Во втором периоде, который начинается со времени поселения Магомета в Медине, в истории арабско-еврейской поэзии замечается большая перемена. После изгнания племени Бану-Кайнукаа поэт Ка’аб ибн-аль-Ашраф, происходивший из племени Бану-Надир, увидел, что та же опасность грозит всем мединским евреям. Тогда он отправился в Мекку и там стал пламенными стихами возбуждать курайшитов отмстить за удары, нанесенные их братьям при Бадре. Полагают, что пророк имел в виду именно воинственную поэму Ка’аба, когда в одной из сур Корана упомянул о собаке, «которая, если ее прогоняешь, высовывает язык или, если оставляешь ее, также высовывает язык» (Коран, VII, 174). Колкость этого сравнения заключается не только в аллитерации «Ка’аб» и «Кальб» (собака), но также в том, что выражение «высовывать язык» несомненно представляет символическое обозначение поэтической сатиры. Действительно, Ка’аб был вскоре убит по наущению Магомета, но его поэмы сохранились у мусульманских биографов пророка. Смерть его была оплакана в стихах другим еврейским поэтом, Саммаком, произведения которого также сохранились до наших дней. Незадолго до того, как Магомет совершил нападение на Бану-Курайдза, последнее еврейское племя, оставшееся еще в Медине, одна женщина из этого племени приняла ислам. Ее муж, по имени Аус, желая склонить ее к возвращению в лоно еврейства, обратился к ней с посланием, в котором в поэтических выражениях умолял ее вернуться к нему и к ее народу. Из этого поэтического послания несколько стихов сохранилось до настоящего времени. Убийство Худжейджа, раввина племени Бану-Надир, было оплакано в особой поэме Джебелом ибн-Джаувалем. Он же слагал скорбные песни о судьбе изгнанных и избитых еврейских племен. Последним поэтом этой эпохи был Мархаб. Будучи родом из Йемена, он принял иудейство и сражался против мусульман, когда они напали на Хайбар, последний оплот евреев. В одной своей поэме, состоявшей из трех строф, он вызвал на поединок одного из героев — сподвижников Магомета — и пал в этом единоборстве. Им заканчивается список арабско-еврейских поэтов древнего времени. Последующие столетия не отличались особенным развитием арабско-еврейской поэзии. Известное значение имели лишь макамы Харири (XI) и поэмы Ибн-Эзры. В начале четырнадцатого столетия в Севилье жил Муса ибн-Туби, написавший философскую поэму под заглавием «Al-Sabinijja» (стихотворение из семидесяти строф), в которой строго придерживался философской аргументации Маймонида.

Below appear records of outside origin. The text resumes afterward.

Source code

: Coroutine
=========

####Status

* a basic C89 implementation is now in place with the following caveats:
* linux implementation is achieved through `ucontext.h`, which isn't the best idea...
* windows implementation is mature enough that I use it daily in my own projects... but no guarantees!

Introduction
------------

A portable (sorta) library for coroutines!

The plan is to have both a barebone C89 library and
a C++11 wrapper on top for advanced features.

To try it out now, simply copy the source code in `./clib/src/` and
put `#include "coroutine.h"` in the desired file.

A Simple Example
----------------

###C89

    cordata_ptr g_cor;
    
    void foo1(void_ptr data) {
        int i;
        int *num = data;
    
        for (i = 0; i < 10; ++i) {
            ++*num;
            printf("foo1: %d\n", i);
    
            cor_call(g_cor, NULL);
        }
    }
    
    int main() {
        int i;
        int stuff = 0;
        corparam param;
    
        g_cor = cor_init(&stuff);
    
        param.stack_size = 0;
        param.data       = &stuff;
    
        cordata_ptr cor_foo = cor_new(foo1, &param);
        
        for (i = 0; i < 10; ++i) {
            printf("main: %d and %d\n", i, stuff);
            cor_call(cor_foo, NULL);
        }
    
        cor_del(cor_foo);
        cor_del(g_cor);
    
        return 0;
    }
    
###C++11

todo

Значительное число еврейских поэтов, писавших по-арабски, жило в Испании; но, к сожалению, ничего, кроме их имен, до нас не дошло. Среди них особенно выдавались: Моисей ибн-Самуил ибн-Гикатилия (одиннадцатого века; см. Познанский, Ibn Gikatilla, стр. 23, Berlin, 1895), Авраам ибн-Сагл (Севилья, XIII в.), Нахим аль-Израиль (Севилья), Авраам Альфакар-Исмаил аль-Ягуди, наконец, его дочь Касмуна. Все они писали свои поэмы согласно тому виду арабской поэзии, который назывался «Muwaschschach» (Hartmann, Das arabische Strophengedicht, стр. 45, 63, 73, 74, 225, 244). — Нечто вроде возрождения арабско-еврейской поэзии наблюдается в конце Средних веков в тех странах, где говорили по-арабски вообще или где он являлся господствующим языком; но поэзия этой эпохи носит почти исключительно литургический характер, причем язык, которым пользовались поэты того времени, не был классическим, а приспособлялся к наречиям тех стран, в которых евреям приходилось жить. Многие из этих поэм вошли в качестве «пиутов» в различные молитвенные сборники, употребляющиеся на Западе и на Востоке. Но критическое и внимательное их изучение до сих пор еще не было предпринято в такой мере, в какой они заслуживают. В последнее время появились сборники поэм и стихотворений йеменского поэта Шалом ибн-Юсуф Шаббеци, который в своих произведениях широко воспользовался позднейшими формами арабской поэзии, преимущественно уже выше упомянутой формой «Muwaschschach». — Ср.: Nöldeke, Beiträge zur Kenntniss der Poesie der alten Araber, стр. 52—86; Delitzsch, Jüdischarabische Poesien aus vormuhammedanischer Zeit, 1874; Ihn Hischam, изд. Вюстенфельда, passim; Hirschfeld, Essai sur l’histoire des juifs de Medine, в Revue des études juives, VII, 167—193, Χ, 10—31; idem, «Al-Sab’inijja» в еврейском переводе Соломона бен-Иммануил да Пиера, издано и переведено на английский язык в Report of Montefiore College, Ramsgate, 1894; idem, Contribution to the study of the Jewish-Arabic dialect of the Maghreb, помещен. в Journal of Royal Asiatic Society, 1891, стр. 293—310 (Song of Elijah); idem, Jewish-Arabic liturgies, в Jewish Quarterly Review, VI, 119—185, VII, 418—427. [Статья H. Hirschfeld’a, в J. E., II, 59—60].

4.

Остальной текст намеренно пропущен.